Carmakers slow to recognise importance of seats
Heiko Haupt, Deutsche Presse-Agentur, Ruesselsheim, Germany
Car seats are generally covered in leather and upholstered with the finest materials. New extras are constantly being built into them.
Yet car seats are are often less than ideal.
Detlef Detjen, of the Action Healthy Back (AGR) organisation, says that standard seats fail to fulfil 97 per cent of his organisation's yardsticks.
The AGR says that about 40 per cent of Germans spend more than one and a half hours a day in the car. And this group suffers from an above-average number of back problems.
The complaints do not come overnight, he explains. It is more a case of bad seating posture over a protracted time in a badly made seat. Yet from a technical point of view, constructing a seat which is correct for the back is not so difficult, he believes.
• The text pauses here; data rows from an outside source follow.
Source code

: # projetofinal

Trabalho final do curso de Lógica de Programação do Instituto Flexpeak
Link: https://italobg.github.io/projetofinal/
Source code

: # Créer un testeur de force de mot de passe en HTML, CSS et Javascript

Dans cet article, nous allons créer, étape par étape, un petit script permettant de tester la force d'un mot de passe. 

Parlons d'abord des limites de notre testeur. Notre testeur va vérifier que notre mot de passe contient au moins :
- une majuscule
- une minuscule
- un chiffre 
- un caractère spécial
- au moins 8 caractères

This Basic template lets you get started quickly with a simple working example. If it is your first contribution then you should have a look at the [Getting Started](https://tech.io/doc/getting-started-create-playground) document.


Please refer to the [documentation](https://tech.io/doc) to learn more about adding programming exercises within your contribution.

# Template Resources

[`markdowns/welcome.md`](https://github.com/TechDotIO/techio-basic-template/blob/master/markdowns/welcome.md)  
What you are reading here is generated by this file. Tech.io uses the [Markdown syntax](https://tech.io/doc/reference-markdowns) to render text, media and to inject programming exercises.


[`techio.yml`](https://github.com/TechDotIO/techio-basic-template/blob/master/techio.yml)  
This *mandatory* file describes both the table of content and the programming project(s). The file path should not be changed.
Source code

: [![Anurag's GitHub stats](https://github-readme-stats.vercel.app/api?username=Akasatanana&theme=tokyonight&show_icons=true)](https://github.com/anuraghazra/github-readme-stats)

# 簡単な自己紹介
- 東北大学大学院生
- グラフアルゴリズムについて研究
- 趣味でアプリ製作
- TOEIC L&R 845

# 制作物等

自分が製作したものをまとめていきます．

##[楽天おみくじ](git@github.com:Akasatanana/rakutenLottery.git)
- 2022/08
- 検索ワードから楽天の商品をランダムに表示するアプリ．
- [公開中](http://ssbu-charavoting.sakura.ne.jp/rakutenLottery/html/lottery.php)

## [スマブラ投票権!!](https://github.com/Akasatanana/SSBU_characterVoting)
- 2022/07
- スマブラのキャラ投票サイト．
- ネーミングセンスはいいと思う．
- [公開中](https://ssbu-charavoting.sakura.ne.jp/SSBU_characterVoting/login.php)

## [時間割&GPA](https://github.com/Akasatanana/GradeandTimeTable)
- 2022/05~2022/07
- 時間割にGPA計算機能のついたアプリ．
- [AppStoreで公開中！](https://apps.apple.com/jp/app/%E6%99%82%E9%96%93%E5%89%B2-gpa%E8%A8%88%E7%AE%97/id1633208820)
Manufacturers have other priorities in the making of a car. Even in car tests, seating comfort is seldom mentioned," he said.
AGR says that the seating surface itself should be large enough to accommodate almost the entire thigh length. Also important is the support in the hip region so that the person does not immediately slump with rounded back.
But some carmakers are taking more trouble to ensure that their seats are better adjusted for the spine. In 2001, Audi was the first manufacturer to receive the AGR seal of approval for a sportscar seat.
In December 2002, Volkswagen announced it had received the first seal of approval awarded to a maker for the seats in its four-seater version of the new luxury Phaeton model. This model has individual seats at the back as well as the front.
VW spokesman Hartmuth Hoffmann said in Wolfsburg that the demands for improved seats were easier to fulfil by using individual seats.